Task details
Your answer must be the full set of records, copied exactly, with no pictures in it.
---------- Data shown ----------
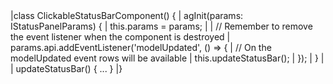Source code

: <framework-specific-section frameworks="angular">
<snippet transform={false} language="ts">
|class ClickableStatusBarComponent() {
|  agInit(params: IStatusPanelParams) {
|    this.params = params;
|
|    // Remember to remove the event listener when the component is destroyed
|    params.api.addEventListener('modelUpdated', () => {
|        // On the modelUpdated event rows will be available
|        this.updateStatusBar();
|    });
|  }
|  
|   updateStatusBar() { ... }
|}
</snippet>
</framework-specific-section>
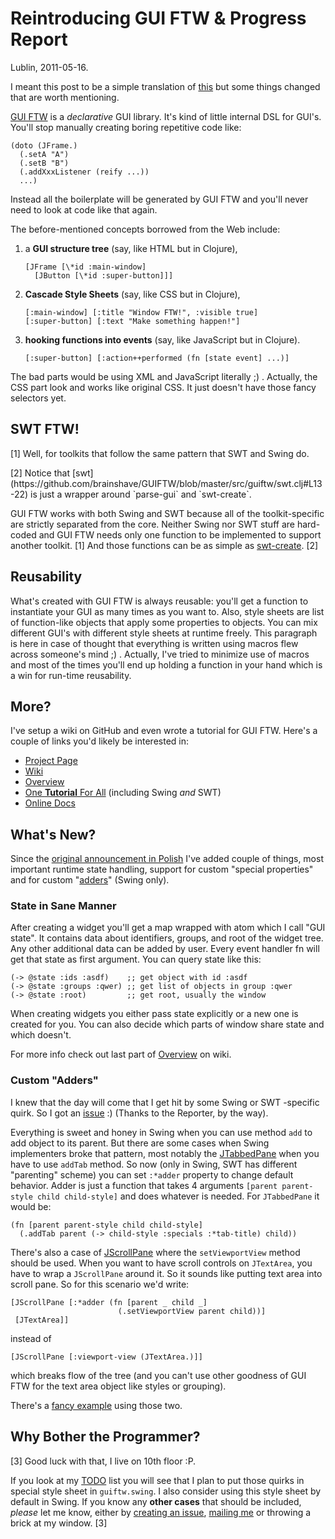 # Reintroducing GUI FTW & Progress Report

Lublin, 2011-05-16.

I meant this post to be a simple translation of
[this](niech-sie-stanie-gui-ftw.html) but some things changed that are
worth mentioning.

[GUI FTW](https://github.com/brainshave/GUIFTW) is a *declarative* GUI
library. It's kind of little internal DSL for GUI's. You'll stop
manually creating boring repetitive code like:

    (doto (JFrame.)
      (.setA "A")
      (.setB "B")
      (.addXxxListener (reify ...))
      ...)

Instead all the boilerplate will be generated by GUI FTW and you'll
never need to look at code like that again.

The before-mentioned concepts borrowed from the Web include:

<ol>
<li>a <b>GUI structure tree</b> (say, like HTML but in Clojure),
<pre><code>[JFrame [\*id :main-window]
  [JButton [\*id :super-button]]]</code></pre>
</li>
<li><b>Cascade Style Sheets</b> (say, like CSS but in Clojure),
<pre><code>[:main-window] [:title "Window FTW!", :visible true]
[:super-button] [:text "Make something happen!"]</code></pre>
</li>
<li><b>hooking functions into events</b> (say, like JavaScript but in Clojure).
<pre><code>[:super-button] [:action++performed (fn [state event] ...)]</code></pre>
</li>
</ol>

The bad parts would be using XML and JavaScript literally ;) .
Actually, the CSS part look and works like original CSS. It just
doesn't have those fancy selectors yet.

## SWT FTW!

<div class="sidenote">
<p>[1] Well, for toolkits that follow the same pattern
that SWT and Swing do.</p>
<p>[2] Notice that
[swt](https://github.com/brainshave/GUIFTW/blob/master/src/guiftw/swt.clj#L13-22)
is just a wrapper around `parse-gui` and `swt-create`.</p>
</div>

GUI FTW works with both Swing and SWT because all of the
toolkit-specific are strictly separated from the core. Neither Swing
nor SWT stuff are hard-coded and GUI FTW needs only one function to be
implemented to support another toolkit. [1] And those functions can be
as simple as
[swt-create](https://github.com/brainshave/GUIFTW/blob/master/src/guiftw/swt.clj#L8-11). [2]

## Reusability

What's created with GUI FTW is always reusable: you'll get a function
to instantiate your GUI as many times as you want to. Also, style
sheets are list of function-like objects that apply some properties to
objects. You can mix different GUI's with different style sheets at
runtime freely. This paragraph is here in case of thought that
everything is written using macros flew across someone's mind ;)
. Actually, I've tried to minimize use of macros and most of the times
you'll end up holding a function in your hand which is a win for
run-time reusability.

## More?

I've setup a wiki on GitHub and even wrote a tutorial for GUI
FTW. Here's a couple of links you'd likely be interested in:

- [Project Page](https://github.com/brainshave/GUIFTW)
- [Wiki](https://github.com/brainshave/GUIFTW/wiki)
- [Overview](https://github.com/brainshave/GUIFTW/wiki/Overview)
- [One **Tutorial** For All](https://github.com/brainshave/GUIFTW/wiki/One-Tutorial-For-All) (including Swing *and* SWT)
- [Online Docs](http://longstandingbug.com/GUIFTW)

## What's New?

Since the
[original announcement in Polish](niech-sie-stanie-gui-ftw.html) I've
added couple of things, most important runtime state handling, support
for custom "special properties" and for custom
"[adders](https://github.com/brainshave/GUIFTW/issues/1)" (Swing only).

### State in Sane Manner

After creating a widget you'll get a map wrapped with atom which I call
"GUI state". It contains data about identifiers, groups, and root of
the widget tree. Any other additional data can be added by user. Every
event handler fn will get that state as first argument. You can query
state like this:

    (-> @state :ids :asdf)    ;; get object with id :asdf
    (-> @state :groups :qwer) ;; get list of objects in group :qwer
    (-> @state :root)         ;; get root, usually the window

When creating widgets you either pass state explicitly or a new one
is created for you. You can also decide which parts of window share
state and which doesn't.

For more info check out last part of
[Overview](https://github.com/brainshave/GUIFTW/wiki/Overview) on wiki.

### Custom "Adders"

I knew that the day will come that I get hit by some Swing or SWT
-specific quirk. So I got an
[issue](https://github.com/brainshave/GUIFTW/issues/1) :) (Thanks to the
Reporter, by the way).

Everything is sweet and honey in Swing when you can use method `add`
to add object to its parent. But there are some cases when Swing
implementers broke that pattern, most notably the
[JTabbedPane](http://download.oracle.com/javase/6/docs/api/javax/swing/JTabbedPane.html)
when you have to use `addTab` method. So now (only in Swing, SWT has
different "parenting" scheme) you can set `:*adder` property to change
default behavior. Adder is just a function that takes 4 arguments
`[parent parent-style child child-style]` and does whatever is
needed. For `JTabbedPane` it would be:

    (fn [parent parent-style child child-style]
      (.addTab parent (-> child-style :specials :*tab-title) child))

There's also a case of
[JScrollPane](http://download.oracle.com/javase/6/docs/api/javax/swing/JScrollPane.html)
where the `setViewportView` method should be used. When you want to
have scroll controls on `JTextArea`, you have to wrap a `JScrollPane`
around it. So it sounds like putting text area into scroll pane. So
for this scenario we'd write:

    [JScrollPane [:*adder (fn [parent _ child _]
                            (.setViewportView parent child))]
     [JTextArea]]

instead of

    [JScrollPane [:viewport-view (JTextArea.)]]

which breaks flow of the tree (and you can't use other goodness of GUI
FTW for the text area object like styles or grouping).

There's a [fancy example](https://github.com/brainshave/GUIFTW/blob/master/src/guiftw/examples/swing/custom_adders.clj) using those two.

## Why Bother the Programmer?

<p class="sidenote">
[3] Good luck with that, I live on 10th floor :P.
</p>

If you look at my
[TODO](https://github.com/brainshave/GUIFTW/blob/9febcf9559cade88394e9fc66a91d0a9bffdb499/TODO.md)
list you will see that I plan to put those quirks in special style
sheet in `guiftw.swing`. I also consider using this style sheet by
default in Swing. If you know any **other cases** that should be
included, *please* let me know, either by
[creating an issue](https://github.com/brainshave/GUIFTW/issues),
[mailing me](mailto:szywon@szywon.pl) or throwing a brick
at my window. [3]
----------
Exercise result
Source code

: <framework-specific-section frameworks="angular">
<snippet transform={false} language="ts">
|class ClickableStatusBarComponent() {
|  agInit(params: IStatusPanelParams) {
|    this.params = params;
|
|    // Remember to remove the event listener when the component is destroyed
|    params.api.addEventListener('modelUpdated', () => {
|        // On the modelUpdated event rows will be available
|        this.updateStatusBar();
|    });
|  }
|  
|   updateStatusBar() { ... }
|}
</snippet>
</framework-specific-section>
 # Reintroducing GUI FTW & Progress Report

Lublin, 2011-05-16.

I meant this post to be a simple translation of
[this](niech-sie-stanie-gui-ftw.html) but some things changed that are
worth mentioning.

[GUI FTW](https://github.com/brainshave/GUIFTW) is a *declarative* GUI
library. It's kind of little internal DSL for GUI's. You'll stop
manually creating boring repetitive code like:

    (doto (JFrame.)
      (.setA "A")
      (.setB "B")
      (.addXxxListener (reify ...))
      ...)

Instead all the boilerplate will be generated by GUI FTW and you'll
never need to look at code like that again.

The before-mentioned concepts borrowed from the Web include:

<ol>
<li>a <b>GUI structure tree</b> (say, like HTML but in Clojure),
<pre><code>[JFrame [\*id :main-window]
  [JButton [\*id :super-button]]]</code></pre>
</li>
<li><b>Cascade Style Sheets</b> (say, like CSS but in Clojure),
<pre><code>[:main-window] [:title "Window FTW!", :visible true]
[:super-button] [:text "Make something happen!"]</code></pre>
</li>
<li><b>hooking functions into events</b> (say, like JavaScript but in Clojure).
<pre><code>[:super-button] [:action++performed (fn [state event] ...)]</code></pre>
</li>
</ol>

The bad parts would be using XML and JavaScript literally ;) .
Actually, the CSS part look and works like original CSS. It just
doesn't have those fancy selectors yet.

## SWT FTW!

<div class="sidenote">
<p>[1] Well, for toolkits that follow the same pattern
that SWT and Swing do.</p>
<p>[2] Notice that
[swt](https://github.com/brainshave/GUIFTW/blob/master/src/guiftw/swt.clj#L13-22)
is just a wrapper around `parse-gui` and `swt-create`.</p>
</div>

GUI FTW works with both Swing and SWT because all of the
toolkit-specific are strictly separated from the core. Neither Swing
nor SWT stuff are hard-coded and GUI FTW needs only one function to be
implemented to support another toolkit. [1] And those functions can be
as simple as
[swt-create](https://github.com/brainshave/GUIFTW/blob/master/src/guiftw/swt.clj#L8-11). [2]

## Reusability

What's created with GUI FTW is always reusable: you'll get a function
to instantiate your GUI as many times as you want to. Also, style
sheets are list of function-like objects that apply some properties to
objects. You can mix different GUI's with different style sheets at
runtime freely. This paragraph is here in case of thought that
everything is written using macros flew across someone's mind ;)
. Actually, I've tried to minimize use of macros and most of the times
you'll end up holding a function in your hand which is a win for
run-time reusability.

## More?

I've setup a wiki on GitHub and even wrote a tutorial for GUI
FTW. Here's a couple of links you'd likely be interested in:

- [Project Page](https://github.com/brainshave/GUIFTW)
- [Wiki](https://github.com/brainshave/GUIFTW/wiki)
- [Overview](https://github.com/brainshave/GUIFTW/wiki/Overview)
- [One **Tutorial** For All](https://github.com/brainshave/GUIFTW/wiki/One-Tutorial-For-All) (including Swing *and* SWT)
- [Online Docs](http://longstandingbug.com/GUIFTW)

## What's New?

Since the
[original announcement in Polish](niech-sie-stanie-gui-ftw.html) I've
added couple of things, most important runtime state handling, support
for custom "special properties" and for custom
"[adders](https://github.com/brainshave/GUIFTW/issues/1)" (Swing only).

### State in Sane Manner

After creating a widget you'll get a map wrapped with atom which I call
"GUI state". It contains data about identifiers, groups, and root of
the widget tree. Any other additional data can be added by user. Every
event handler fn will get that state as first argument. You can query
state like this:

    (-> @state :ids :asdf)    ;; get object with id :asdf
    (-> @state :groups :qwer) ;; get list of objects in group :qwer
    (-> @state :root)         ;; get root, usually the window

When creating widgets you either pass state explicitly or a new one
is created for you. You can also decide which parts of window share
state and which doesn't.

For more info check out last part of
[Overview](https://github.com/brainshave/GUIFTW/wiki/Overview) on wiki.

### Custom "Adders"

I knew that the day will come that I get hit by some Swing or SWT
-specific quirk. So I got an
[issue](https://github.com/brainshave/GUIFTW/issues/1) :) (Thanks to the
Reporter, by the way).

Everything is sweet and honey in Swing when you can use method `add`
to add object to its parent. But there are some cases when Swing
implementers broke that pattern, most notably the
[JTabbedPane](http://download.oracle.com/javase/6/docs/api/javax/swing/JTabbedPane.html)
when you have to use `addTab` method. So now (only in Swing, SWT has
different "parenting" scheme) you can set `:*adder` property to change
default behavior. Adder is just a function that takes 4 arguments
`[parent parent-style child child-style]` and does whatever is
needed. For `JTabbedPane` it would be:

    (fn [parent parent-style child child-style]
      (.addTab parent (-> child-style :specials :*tab-title) child))

There's also a case of
[JScrollPane](http://download.oracle.com/javase/6/docs/api/javax/swing/JScrollPane.html)
where the `setViewportView` method should be used. When you want to
have scroll controls on `JTextArea`, you have to wrap a `JScrollPane`
around it. So it sounds like putting text area into scroll pane. So
for this scenario we'd write:

    [JScrollPane [:*adder (fn [parent _ child _]
                            (.setViewportView parent child))]
     [JTextArea]]

instead of

    [JScrollPane [:viewport-view (JTextArea.)]]

which breaks flow of the tree (and you can't use other goodness of GUI
FTW for the text area object like styles or grouping).

There's a [fancy example](https://github.com/brainshave/GUIFTW/blob/master/src/guiftw/examples/swing/custom_adders.clj) using those two.

## Why Bother the Programmer?

<p class="sidenote">
[3] Good luck with that, I live on 10th floor :P.
</p>

If you look at my
[TODO](https://github.com/brainshave/GUIFTW/blob/9febcf9559cade88394e9fc66a91d0a9bffdb499/TODO.md)
list you will see that I plan to put those quirks in special style
sheet in `guiftw.swing`. I also consider using this style sheet by
default in Swing. If you know any **other cases** that should be
included, *please* let me know, either by
[creating an issue](https://github.com/brainshave/GUIFTW/issues),
[mailing me](mailto:szywon@szywon.pl) or throwing a brick
at my window. [3]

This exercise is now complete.